Helen Zille may have written about racism as a journalist, but it does not appear she has an understanding of the myriad of racist laws that permeated our society, whose impact is still felt today, says Mbhazima Shilowa.
Helen Zille, the Federal Chairperson of the Democratic Alliance, has put her foot in her mouth again.
Yes, she of the “For those claiming legacy of colonialism was only negative, think of our independent judiciary, transport infrastructure, pipe water, etc” tweet that she apologised for. Or sort of apologised, as even today she still defends that statement. She apologised in case we felt hurt, not for the hurt caused. Even that she holds a view that to an extent that we are hurt it is because we like to play victimhood.
This time she has come back with a number of tweets. In the first one, responding to a comment on FW de Klerk, she claimed that “De Klerk decided to dismantle apartheid. If he hadn’t, the ANC would still be bogged down in the mess of its so-called liberation camps and infighting. They had no viable armed struggle to speak of”.
In the second one, again responding to a tweet, she claimed, “There are more racist laws today than there were under apartheid”.
Zille is entitled to her own opinions – but not to her own facts.
Nowhere in his 2 February 1990 speech did De Klerk say he is dismantling apartheid. He instead said he is taking steps to create conditions conducive for negotiations.
Such steps included the unbanning of liberation movements, the release of Nelson Mandela and other political prisoners, lifting restrictions on the media and a number of organisations, such as the National Education Crisis Committees, the South African National Students Congress, the United Democratic Front, Cosatu and Die Blanke Bevrydingsbeweging van Suid-Afrika.
In fact, in that speech, he still held to the notion of the TBVC states remaining as entities unless the leadership and the people in those areas wanted to become part of the Republic again. Even at Codesa, the NP insisted on group rights being entrenched in the Constitution.
Zille knows that one of the cornerstones of apartheid was the Group Areas Act, that confined all blacks to bantustans unless they had permission to be in the cities. Even then, for many, it was a temporary sojourn. At the end of their contract, they had to return to their places of birth to renew their contract, otherwise known as (imvume). How could someone dismantle apartheid on the one hand, while on the other want to retain group rights and bantustans?

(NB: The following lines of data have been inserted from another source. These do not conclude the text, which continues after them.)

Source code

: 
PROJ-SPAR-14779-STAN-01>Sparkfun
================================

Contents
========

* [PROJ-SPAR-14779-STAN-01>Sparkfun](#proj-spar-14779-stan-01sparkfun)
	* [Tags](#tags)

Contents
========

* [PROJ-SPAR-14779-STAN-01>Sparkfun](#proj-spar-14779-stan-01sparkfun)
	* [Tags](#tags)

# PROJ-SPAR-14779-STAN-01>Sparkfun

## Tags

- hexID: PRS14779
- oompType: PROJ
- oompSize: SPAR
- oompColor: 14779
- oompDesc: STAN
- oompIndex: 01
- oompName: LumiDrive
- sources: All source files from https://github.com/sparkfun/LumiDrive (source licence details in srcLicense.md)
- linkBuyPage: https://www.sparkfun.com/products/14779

Any apartheid laws that were repealed between then and the 1994 elections were at the behest of Codesa or the Transitional Executive Council. She does not have to take my word for it. She can ask the representatives of the then DP who were in parliament.
In any case, even if he wanted to, it would not have been possible with repealing the entire apartheid constitution. Apartheid was not just a set of laws. Apartheid had been institutionalised. The repeal of some of the apartheid statutes did not change the fact that people who were moved from the Old Benoni location to Etwatwa and Daveyton spend a lot of money and travelling time to work everyday in the new democracy. The same for the people who were moved from the Old Roodepoort location to Dobsonvile. Or those who commute daily from Ekangala, a one hour trip per bus. By my calculations, when I was the Premier of Gauteng Province, it was cheaper to pay those people to stay at home, compared to the subsidy paid to Putco to ferry them to work every day.
The DA, itself, in its anti-racism pledge signed by public representatives and office bearers calls on them to “acknowledge that apartheid was evil and that its legacy remains reflected in the unequal structure of South African society”.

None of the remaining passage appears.